→ MATERIAL TO PROCESS
_ _ _ _ _ _ _

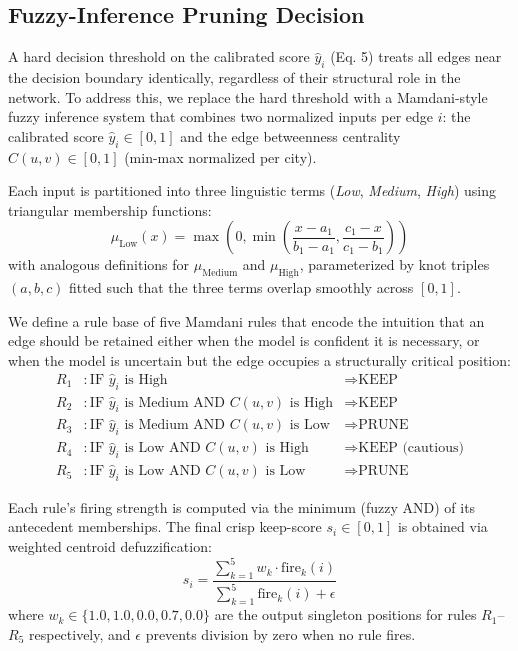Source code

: \documentclass[journal]{IEEEtran}
\begin{document}
\subsection{Fuzzy-Inference Pruning Decision}
\label{sec:fuzzy}

A hard decision threshold on the calibrated score $\hat{y}_i$ (Eq. 5) treats all edges near the decision boundary identically, regardless of their structural role in the network. To address this, we replace the hard threshold with a Mamdani-style fuzzy inference system that combines two normalized inputs per edge $i$: the calibrated score $\hat{y}_i \in [0,1]$ and the edge betweenness centrality $C(u,v) \in [0,1]$ (min-max normalized per city).

Each input is partitioned into three linguistic terms (\textit{Low}, \textit{Medium}, \textit{High}) using triangular membership functions:
\begin{equation}
    \mu_{\text{Low}}(x) = \max\left(0, \min\left(\frac{x - a_1}{b_1 - a_1}, \frac{c_1 - x}{c_1 - b_1}\right)\right)
\end{equation}
with analogous definitions for $\mu_{\text{Medium}}$ and $\mu_{\text{High}}$, parameterized by knot triples $(a,b,c)$ fitted such that the three terms overlap smoothly across $[0,1]$.

We define a rule base of five Mamdani rules that encode the intuition that an edge should be retained either when the model is confident it is necessary, or when the model is uncertain but the edge occupies a structurally critical position:
\begin{align}
    R_1&: \text{IF } \hat{y}_i \text{ is High} &\Rightarrow \text{KEEP} \\
    R_2&: \text{IF } \hat{y}_i \text{ is Medium AND } C(u,v) \text{ is High} &\Rightarrow \text{KEEP} \\
    R_3&: \text{IF } \hat{y}_i \text{ is Medium AND } C(u,v) \text{ is Low} &\Rightarrow \text{PRUNE} \\
    R_4&: \text{IF } \hat{y}_i \text{ is Low AND } C(u,v) \text{ is High} &\Rightarrow \text{KEEP (cautious)} \\
    R_5&: \text{IF } \hat{y}_i \text{ is Low AND } C(u,v) \text{ is Low} &\Rightarrow \text{PRUNE}
\end{align}

Each rule's firing strength is computed via the minimum (fuzzy AND) of its antecedent memberships. The final crisp keep-score $s_i \in [0,1]$ is obtained via weighted centroid defuzzification:
\begin{equation}
    s_i = \frac{\sum_{k=1}^{5} w_k \cdot \text{fire}_k(i)}{\sum_{k=1}^{5} \text{fire}_k(i) + \epsilon}
\end{equation}
where $w_k \in \{1.0, 1.0, 0.0, 0.7, 0.0\}$ are the output singleton positions for rules $R_1$--$R_5$ respectively, and $\epsilon$ prevents division by zero when no rule fires.
\end{document}

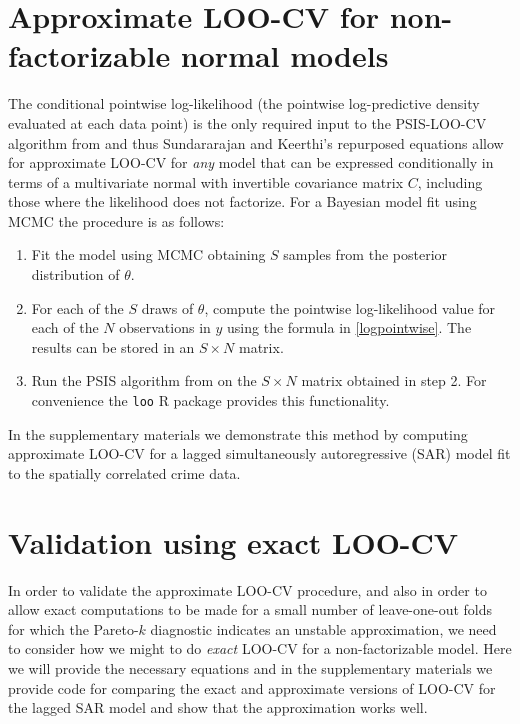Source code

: \documentclass[11pt]{article}
\begin{document}
\section{Approximate LOO-CV for non-factorizable normal models}
\label{sec-approx}

The conditional pointwise log-likelihood (the pointwise log-predictive density evaluated at each data point) 
is the only required input to the PSIS-LOO-CV algorithm from \cite{vehtari2017loo} and thus 
Sundararajan and Keerthi's repurposed equations allow for approximate LOO-CV for \emph{any} 
model that can be expressed conditionally in terms of a multivariate normal with invertible covariance matrix $C$, 
including those where the likelihood does not factorize. For a Bayesian model fit using MCMC the procedure 
is as follows: 

\begin{enumerate}
\item Fit the model using MCMC obtaining $S$ samples from the posterior distribution of $\theta$.
\item For each of the $S$ draws of $\theta$, compute the pointwise log-likelihood value for each of the $N$ observations in $y$ 
using the formula in \eqref{logpointwise}. The results can be stored in an $S \times N$ matrix. 
\item Run the PSIS algorithm from \cite{vehtari2017loo} on the $S \times N$ matrix obtained in step 2. 
For convenience the \texttt{loo} R package \citep{loo2018} provides this functionality.
\end{enumerate}

In the supplementary materials we demonstrate this method by computing approximate  
LOO-CV for a lagged simultaneously autoregressive (SAR) model fit to the spatially 
correlated crime data.

\section{Validation using exact LOO-CV}

In order to validate the approximate LOO-CV procedure, and also in order to allow
exact computations to be made for a small number of leave-one-out folds for
which the Pareto-$k$ diagnostic \citep{vehtari2017psis} indicates an unstable
approximation, we need to consider how we might to do \emph{exact} LOO-CV
for a non-factorizable model. Here we will provide the necessary equations and 
in the supplementary materials we provide code for comparing the exact and 
approximate versions of LOO-CV for the lagged SAR model and show that the 
approximation works well.
\end{document}
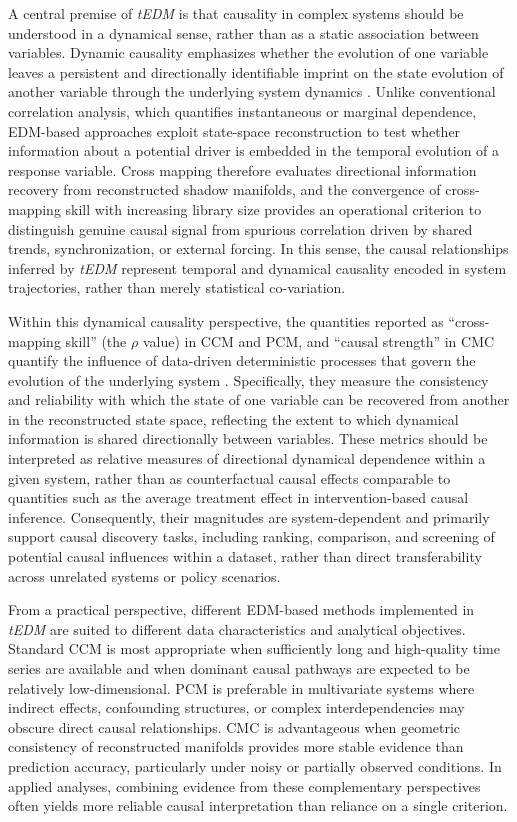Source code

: \documentclass[authoryear,preprint,review,12pt]{elsarticle}
\begin{document}
A central premise of \textit{tEDM} is that causality in complex systems should be understood in a dynamical sense, rather than as a static association between variables. Dynamic causality emphasizes whether the evolution of one variable leaves a persistent and directionally identifiable imprint on the state evolution of another variable through the underlying system dynamics \citep{sugihara2012ccm,harnack2017separability}. Unlike conventional correlation analysis, which quantifies instantaneous or marginal dependence, EDM-based approaches exploit state-space reconstruction to test whether information about a potential driver is embedded in the temporal evolution of a response variable. Cross mapping therefore evaluates directional information recovery from reconstructed shadow manifolds, and the convergence of cross-mapping skill with increasing library size provides an operational criterion to distinguish genuine causal signal from spurious correlation driven by shared trends, synchronization, or external forcing. In this sense, the causal relationships inferred by \textit{tEDM} represent temporal and dynamical causality encoded in system trajectories, rather than merely statistical co-variation.

Within this dynamical causality perspective, the quantities reported as ``cross-mapping skill'' (the $\rho$ value) in CCM and PCM, and ``causal strength'' in CMC quantify the influence of data-driven deterministic processes that govern the evolution of the underlying system \citep{sugihara2012ccm,leng2020pcm,tao2023cmc}. Specifically, they measure the consistency and reliability with which the state of one variable can be recovered from another in the reconstructed state space, reflecting the extent to which dynamical information is shared directionally between variables. These metrics should be interpreted as relative measures of directional dynamical dependence within a given system, rather than as counterfactual causal effects comparable to quantities such as the average treatment effect in intervention-based causal inference. Consequently, their magnitudes are system-dependent and primarily support causal discovery tasks, including ranking, comparison, and screening of potential causal influences within a dataset, rather than direct transferability across unrelated systems or policy scenarios.

From a practical perspective, different EDM-based methods implemented in \textit{tEDM} are suited to different data characteristics and analytical objectives. Standard CCM is most appropriate when sufficiently long and high-quality time series are available and when dominant causal pathways are expected to be relatively low-dimensional. PCM is preferable in multivariate systems where indirect effects, confounding structures, or complex interdependencies may obscure direct causal relationships. CMC is advantageous when geometric consistency of reconstructed manifolds provides more stable evidence than prediction accuracy, particularly under noisy or partially observed conditions. In applied analyses, combining evidence from these complementary perspectives often yields more reliable causal interpretation than reliance on a single criterion.
\end{document}
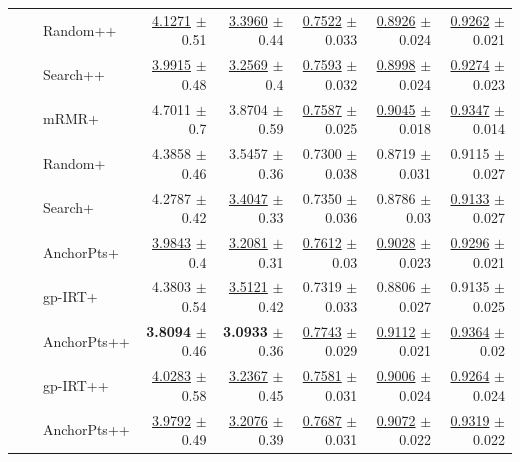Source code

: \begin{longtable}{llp{}rrrrr}
 &  & Random++ & \underline{4.1271} {\scriptsize $\pm$ 0.51} & \underline{3.3960} {\scriptsize $\pm$ 0.44} & \underline{0.7522} {\scriptsize $\pm$ 0.033} & \underline{0.8926} {\scriptsize $\pm$ 0.024} & \underline{0.9262} {\scriptsize $\pm$ 0.021} \\
 &  & Search++ & \underline{3.9915} {\scriptsize $\pm$ 0.48} & \underline{3.2569} {\scriptsize $\pm$ 0.4} & \underline{0.7593} {\scriptsize $\pm$ 0.032} & \underline{0.8998} {\scriptsize $\pm$ 0.024} & \underline{0.9274} {\scriptsize $\pm$ 0.023} \\
 &  & mRMR+ & 4.7011 {\scriptsize $\pm$ 0.7} & 3.8704 {\scriptsize $\pm$ 0.59} & \underline{0.7587} {\scriptsize $\pm$ 0.025} & \underline{0.9045} {\scriptsize $\pm$ 0.018} & \underline{0.9347} {\scriptsize $\pm$ 0.014} \\
 &  & Random+ & 4.3858 {\scriptsize $\pm$ 0.46} & 3.5457 {\scriptsize $\pm$ 0.36} & 0.7300 {\scriptsize $\pm$ 0.038} & 0.8719 {\scriptsize $\pm$ 0.031} & 0.9115 {\scriptsize $\pm$ 0.027} \\
 &  & Search+ & 4.2787 {\scriptsize $\pm$ 0.42} & \underline{3.4047} {\scriptsize $\pm$ 0.33} & 0.7350 {\scriptsize $\pm$ 0.036} & 0.8786 {\scriptsize $\pm$ 0.03} & \underline{0.9133} {\scriptsize $\pm$ 0.027} \\
 &  & AnchorPts+ & \underline{3.9843} {\scriptsize $\pm$ 0.4} & \underline{3.2081} {\scriptsize $\pm$ 0.31} & \underline{0.7612} {\scriptsize $\pm$ 0.03} & \underline{0.9028} {\scriptsize $\pm$ 0.023} & \underline{0.9296} {\scriptsize $\pm$ 0.021} \\
 &  & gp-IRT+ & 4.3803 {\scriptsize $\pm$ 0.54} & \underline{3.5121} {\scriptsize $\pm$ 0.42} & 0.7319 {\scriptsize $\pm$ 0.033} & 0.8806 {\scriptsize $\pm$ 0.027} & 0.9135 {\scriptsize $\pm$ 0.025} \\
 &  & AnchorPts++ & \textbf{3.8094} {\scriptsize $\pm$ 0.46} & \textbf{3.0933} {\scriptsize $\pm$ 0.36} & \underline{0.7743} {\scriptsize $\pm$ 0.029} & \underline{0.9112} {\scriptsize $\pm$ 0.021} & \underline{0.9364} {\scriptsize $\pm$ 0.02} \\
 &  & gp-IRT++ & \underline{4.0283} {\scriptsize $\pm$ 0.58} & \underline{3.2367} {\scriptsize $\pm$ 0.45} & \underline{0.7581} {\scriptsize $\pm$ 0.031} & \underline{0.9006} {\scriptsize $\pm$ 0.024} & \underline{0.9264} {\scriptsize $\pm$ 0.024} \\
 &  & AnchorPts++ & \underline{3.9792} {\scriptsize $\pm$ 0.49} & \underline{3.2076} {\scriptsize $\pm$ 0.39} & \underline{0.7687} {\scriptsize $\pm$ 0.031} & \underline{0.9072} {\scriptsize $\pm$ 0.022} & \underline{0.9319} {\scriptsize $\pm$ 0.022} \\

\end{longtable}

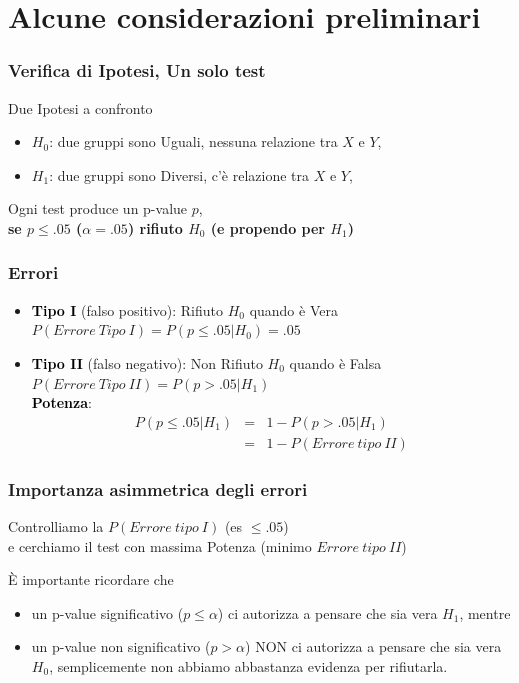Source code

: \documentclass[xcolor={pdftex,dvipsnames,table}]{beamer}
\newcommand{\bbf}[1]{\textcolor{black}{\bf #1}}
\newcommand{\bb}[1]{\begin{block}{#1}}
\newcommand{\eb}{\end{block}}
\newcommand{\bi}{\begin {itemize}}
\newcommand{\ei}{\end{itemize}}
\newcommand{\bfr}[1]{\begin{frame} \frametitle{#1}}
\begin{document}
\section{Alcune considerazioni preliminari}
\bfr{Verifica di Ipotesi, Un solo test}%
\bb{Due Ipotesi a confronto}
\bi
\item $H_0$: due gruppi sono Uguali, nessuna relazione tra $X$ e $Y$, 
\item $H_1$: due gruppi sono Diversi, c'\`e relazione tra $X$ e $Y$,
\ei
Ogni test produce un p-value $p$, \\ {\bf se $p\leq .05$ ($\alpha=.05$) rifiuto $H_0$ (e propendo per $H_1$)}
\eb
\end{frame}

\bfr{Errori}%
\bi
\item \bbf{Tipo I} (falso positivo): Rifiuto $H_0$ quando \`e Vera \\
$P(Errore\ Tipo\ I)=P(p\leq .05 | H_0)=.05$
\item \bbf{Tipo II} (falso negativo): Non Rifiuto $H_0$ quando \`e Falsa \\
$P(Errore\ Tipo\ II)=P(p> .05 | H_1)$\\
\bbf{Potenza}: \begin{eqnarray}\nonumber P(p\leq .05 | H_1)&=& 1-P(p>.05 | H_1)\\ \nonumber &=& 1-P(Errore\ tipo\ II) \end{eqnarray}
\ei

\end{frame}

\bfr{Importanza asimmetrica degli errori}

 Controlliamo la $P(Errore\ tipo\ I)$ (es $\leq .05$)\\
e cerchiamo il test con massima Potenza (minimo $Errore\ tipo\ II$)
\bigskip

\`E importante ricordare che
\bi
  \item[-] un p-value significativo ($p\leq\alpha$) ci autorizza a pensare che sia vera $H_1$, mentre
  \item[-] un p-value non significativo ($p>\alpha$) NON ci autorizza a pensare che sia vera $H_0$, semplicemente non abbiamo abbastanza evidenza per rifiutarla.
\ei
\end{frame}
\end{document}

_ _ _ _ _ _ _

For this exercise, copy word for word the line that contains "e cerchiamo il" and every line after it, ending with the last line of the entries above.

e cerchiamo il test con massima Potenza (minimo $Errore\ tipo\ II$)
\bigskip

\`E importante ricordare che
\bi
  \item[-] un p-value significativo ($p\leq\alpha$) ci autorizza a pensare che sia vera $H_1$, mentre
  \item[-] un p-value non significativo ($p>\alpha$) NON ci autorizza a pensare che sia vera $H_0$, semplicemente non abbiamo abbastanza evidenza per rifiutarla.
\ei
\end{frame}
\end{document}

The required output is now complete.